Task statement: Leave every entry as it is and write the data out in full.

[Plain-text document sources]
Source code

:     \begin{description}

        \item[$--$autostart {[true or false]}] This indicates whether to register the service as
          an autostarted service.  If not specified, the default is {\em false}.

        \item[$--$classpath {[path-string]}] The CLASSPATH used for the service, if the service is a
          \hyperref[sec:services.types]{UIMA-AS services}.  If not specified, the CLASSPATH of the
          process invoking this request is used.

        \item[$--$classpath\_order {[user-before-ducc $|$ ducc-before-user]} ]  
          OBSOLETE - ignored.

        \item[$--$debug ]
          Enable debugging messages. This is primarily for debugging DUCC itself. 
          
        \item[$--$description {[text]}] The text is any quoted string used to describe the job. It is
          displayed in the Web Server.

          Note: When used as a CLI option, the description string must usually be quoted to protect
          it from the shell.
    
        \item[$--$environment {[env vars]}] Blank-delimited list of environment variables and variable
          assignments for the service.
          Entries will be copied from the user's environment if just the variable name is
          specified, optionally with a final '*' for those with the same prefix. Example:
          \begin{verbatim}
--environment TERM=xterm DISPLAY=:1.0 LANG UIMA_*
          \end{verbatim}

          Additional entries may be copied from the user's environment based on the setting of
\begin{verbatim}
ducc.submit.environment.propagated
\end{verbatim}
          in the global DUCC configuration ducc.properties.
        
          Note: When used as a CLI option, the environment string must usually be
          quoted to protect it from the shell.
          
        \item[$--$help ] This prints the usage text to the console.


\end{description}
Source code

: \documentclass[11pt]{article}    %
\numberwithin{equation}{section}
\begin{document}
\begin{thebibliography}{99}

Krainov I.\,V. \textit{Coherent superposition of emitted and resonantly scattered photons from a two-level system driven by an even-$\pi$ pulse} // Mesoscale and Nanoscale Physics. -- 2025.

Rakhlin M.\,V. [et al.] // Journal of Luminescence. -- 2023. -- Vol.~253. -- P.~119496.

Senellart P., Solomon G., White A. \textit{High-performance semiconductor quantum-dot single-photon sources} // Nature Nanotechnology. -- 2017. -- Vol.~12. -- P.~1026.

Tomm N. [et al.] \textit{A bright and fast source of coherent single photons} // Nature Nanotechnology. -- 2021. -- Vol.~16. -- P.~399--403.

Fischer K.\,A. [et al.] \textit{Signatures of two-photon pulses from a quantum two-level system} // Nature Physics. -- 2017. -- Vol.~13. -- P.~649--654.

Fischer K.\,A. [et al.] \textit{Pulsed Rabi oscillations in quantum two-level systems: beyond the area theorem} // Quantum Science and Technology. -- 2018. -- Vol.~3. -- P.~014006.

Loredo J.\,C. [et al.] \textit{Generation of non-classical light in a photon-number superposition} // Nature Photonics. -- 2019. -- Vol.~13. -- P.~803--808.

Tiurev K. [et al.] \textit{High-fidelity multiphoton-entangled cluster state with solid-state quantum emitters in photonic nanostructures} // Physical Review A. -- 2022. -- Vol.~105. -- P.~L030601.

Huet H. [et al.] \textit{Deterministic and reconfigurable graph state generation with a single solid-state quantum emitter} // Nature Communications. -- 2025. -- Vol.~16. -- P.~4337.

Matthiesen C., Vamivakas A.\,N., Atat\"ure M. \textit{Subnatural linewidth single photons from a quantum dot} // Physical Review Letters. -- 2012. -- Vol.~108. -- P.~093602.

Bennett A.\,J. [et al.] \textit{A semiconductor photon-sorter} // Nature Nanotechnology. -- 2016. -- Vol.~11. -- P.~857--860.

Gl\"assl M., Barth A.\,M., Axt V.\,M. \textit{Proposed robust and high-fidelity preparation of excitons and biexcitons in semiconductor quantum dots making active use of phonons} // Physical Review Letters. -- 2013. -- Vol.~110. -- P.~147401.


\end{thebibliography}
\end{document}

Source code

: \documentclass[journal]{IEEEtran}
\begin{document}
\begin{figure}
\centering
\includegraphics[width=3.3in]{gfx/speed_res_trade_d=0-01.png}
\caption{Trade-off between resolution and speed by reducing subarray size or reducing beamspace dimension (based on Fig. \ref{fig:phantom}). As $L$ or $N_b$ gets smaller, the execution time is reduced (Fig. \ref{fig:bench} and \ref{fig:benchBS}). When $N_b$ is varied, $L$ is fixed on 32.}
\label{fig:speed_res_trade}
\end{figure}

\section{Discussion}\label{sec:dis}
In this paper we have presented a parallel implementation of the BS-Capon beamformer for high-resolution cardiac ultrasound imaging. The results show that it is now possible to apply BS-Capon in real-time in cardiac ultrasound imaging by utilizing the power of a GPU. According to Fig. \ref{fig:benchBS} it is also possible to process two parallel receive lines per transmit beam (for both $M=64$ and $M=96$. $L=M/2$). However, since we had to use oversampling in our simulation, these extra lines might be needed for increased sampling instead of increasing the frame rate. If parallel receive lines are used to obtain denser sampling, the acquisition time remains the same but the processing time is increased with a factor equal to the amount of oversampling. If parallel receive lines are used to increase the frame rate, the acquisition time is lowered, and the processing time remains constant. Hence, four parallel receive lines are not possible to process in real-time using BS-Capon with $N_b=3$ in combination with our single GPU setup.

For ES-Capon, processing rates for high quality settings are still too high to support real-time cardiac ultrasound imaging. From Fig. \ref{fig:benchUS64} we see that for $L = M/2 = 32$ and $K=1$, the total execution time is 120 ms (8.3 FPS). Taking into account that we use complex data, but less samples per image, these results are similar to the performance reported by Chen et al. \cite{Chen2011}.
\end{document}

Exercise response:
Source code

:     \begin{description}

        \item[$--$autostart {[true or false]}] This indicates whether to register the service as
          an autostarted service.  If not specified, the default is {\em false}.

        \item[$--$classpath {[path-string]}] The CLASSPATH used for the service, if the service is a
          \hyperref[sec:services.types]{UIMA-AS services}.  If not specified, the CLASSPATH of the
          process invoking this request is used.

        \item[$--$classpath\_order {[user-before-ducc $|$ ducc-before-user]} ]  
          OBSOLETE - ignored.

        \item[$--$debug ]
          Enable debugging messages. This is primarily for debugging DUCC itself. 
          
        \item[$--$description {[text]}] The text is any quoted string used to describe the job. It is
          displayed in the Web Server.

          Note: When used as a CLI option, the description string must usually be quoted to protect
          it from the shell.
    
        \item[$--$environment {[env vars]}] Blank-delimited list of environment variables and variable
          assignments for the service.
          Entries will be copied from the user's environment if just the variable name is
          specified, optionally with a final '*' for those with the same prefix. Example:
          \begin{verbatim}
--environment TERM=xterm DISPLAY=:1.0 LANG UIMA_*
          \end{verbatim}

          Additional entries may be copied from the user's environment based on the setting of
\begin{verbatim}
ducc.submit.environment.propagated
\end{verbatim}
          in the global DUCC configuration ducc.properties.
        
          Note: When used as a CLI option, the environment string must usually be
          quoted to protect it from the shell.
          
        \item[$--$help ] This prints the usage text to the console.


\end{description}
Source code

: \documentclass[11pt]{article}    %
\numberwithin{equation}{section}
\begin{document}
\begin{thebibliography}{99}

Krainov I.\,V. \textit{Coherent superposition of emitted and resonantly scattered photons from a two-level system driven by an even-$\pi$ pulse} // Mesoscale and Nanoscale Physics. -- 2025.

Rakhlin M.\,V. [et al.] // Journal of Luminescence. -- 2023. -- Vol.~253. -- P.~119496.

Senellart P., Solomon G., White A. \textit{High-performance semiconductor quantum-dot single-photon sources} // Nature Nanotechnology. -- 2017. -- Vol.~12. -- P.~1026.

Tomm N. [et al.] \textit{A bright and fast source of coherent single photons} // Nature Nanotechnology. -- 2021. -- Vol.~16. -- P.~399--403.

Fischer K.\,A. [et al.] \textit{Signatures of two-photon pulses from a quantum two-level system} // Nature Physics. -- 2017. -- Vol.~13. -- P.~649--654.

Fischer K.\,A. [et al.] \textit{Pulsed Rabi oscillations in quantum two-level systems: beyond the area theorem} // Quantum Science and Technology. -- 2018. -- Vol.~3. -- P.~014006.

Loredo J.\,C. [et al.] \textit{Generation of non-classical light in a photon-number superposition} // Nature Photonics. -- 2019. -- Vol.~13. -- P.~803--808.

Tiurev K. [et al.] \textit{High-fidelity multiphoton-entangled cluster state with solid-state quantum emitters in photonic nanostructures} // Physical Review A. -- 2022. -- Vol.~105. -- P.~L030601.

Huet H. [et al.] \textit{Deterministic and reconfigurable graph state generation with a single solid-state quantum emitter} // Nature Communications. -- 2025. -- Vol.~16. -- P.~4337.

Matthiesen C., Vamivakas A.\,N., Atat\"ure M. \textit{Subnatural linewidth single photons from a quantum dot} // Physical Review Letters. -- 2012. -- Vol.~108. -- P.~093602.

Bennett A.\,J. [et al.] \textit{A semiconductor photon-sorter} // Nature Nanotechnology. -- 2016. -- Vol.~11. -- P.~857--860.

Gl\"assl M., Barth A.\,M., Axt V.\,M. \textit{Proposed robust and high-fidelity preparation of excitons and biexcitons in semiconductor quantum dots making active use of phonons} // Physical Review Letters. -- 2013. -- Vol.~110. -- P.~147401.


\end{thebibliography}
\end{document}

Source code

: \documentclass[journal]{IEEEtran}
\begin{document}
\begin{figure}
\centering
\includegraphics[width=3.3in]{gfx/speed_res_trade_d=0-01.png}
\caption{Trade-off between resolution and speed by reducing subarray size or reducing beamspace dimension (based on Fig. \ref{fig:phantom}). As $L$ or $N_b$ gets smaller, the execution time is reduced (Fig. \ref{fig:bench} and \ref{fig:benchBS}). When $N_b$ is varied, $L$ is fixed on 32.}
\label{fig:speed_res_trade}
\end{figure}

\section{Discussion}\label{sec:dis}
In this paper we have presented a parallel implementation of the BS-Capon beamformer for high-resolution cardiac ultrasound imaging. The results show that it is now possible to apply BS-Capon in real-time in cardiac ultrasound imaging by utilizing the power of a GPU. According to Fig. \ref{fig:benchBS} it is also possible to process two parallel receive lines per transmit beam (for both $M=64$ and $M=96$. $L=M/2$). However, since we had to use oversampling in our simulation, these extra lines might be needed for increased sampling instead of increasing the frame rate. If parallel receive lines are used to obtain denser sampling, the acquisition time remains the same but the processing time is increased with a factor equal to the amount of oversampling. If parallel receive lines are used to increase the frame rate, the acquisition time is lowered, and the processing time remains constant. Hence, four parallel receive lines are not possible to process in real-time using BS-Capon with $N_b=3$ in combination with our single GPU setup.

For ES-Capon, processing rates for high quality settings are still too high to support real-time cardiac ultrasound imaging. From Fig. \ref{fig:benchUS64} we see that for $L = M/2 = 32$ and $K=1$, the total execution time is 120 ms (8.3 FPS). Taking into account that we use complex data, but less samples per image, these results are similar to the performance reported by Chen et al. \cite{Chen2011}.
\end{document}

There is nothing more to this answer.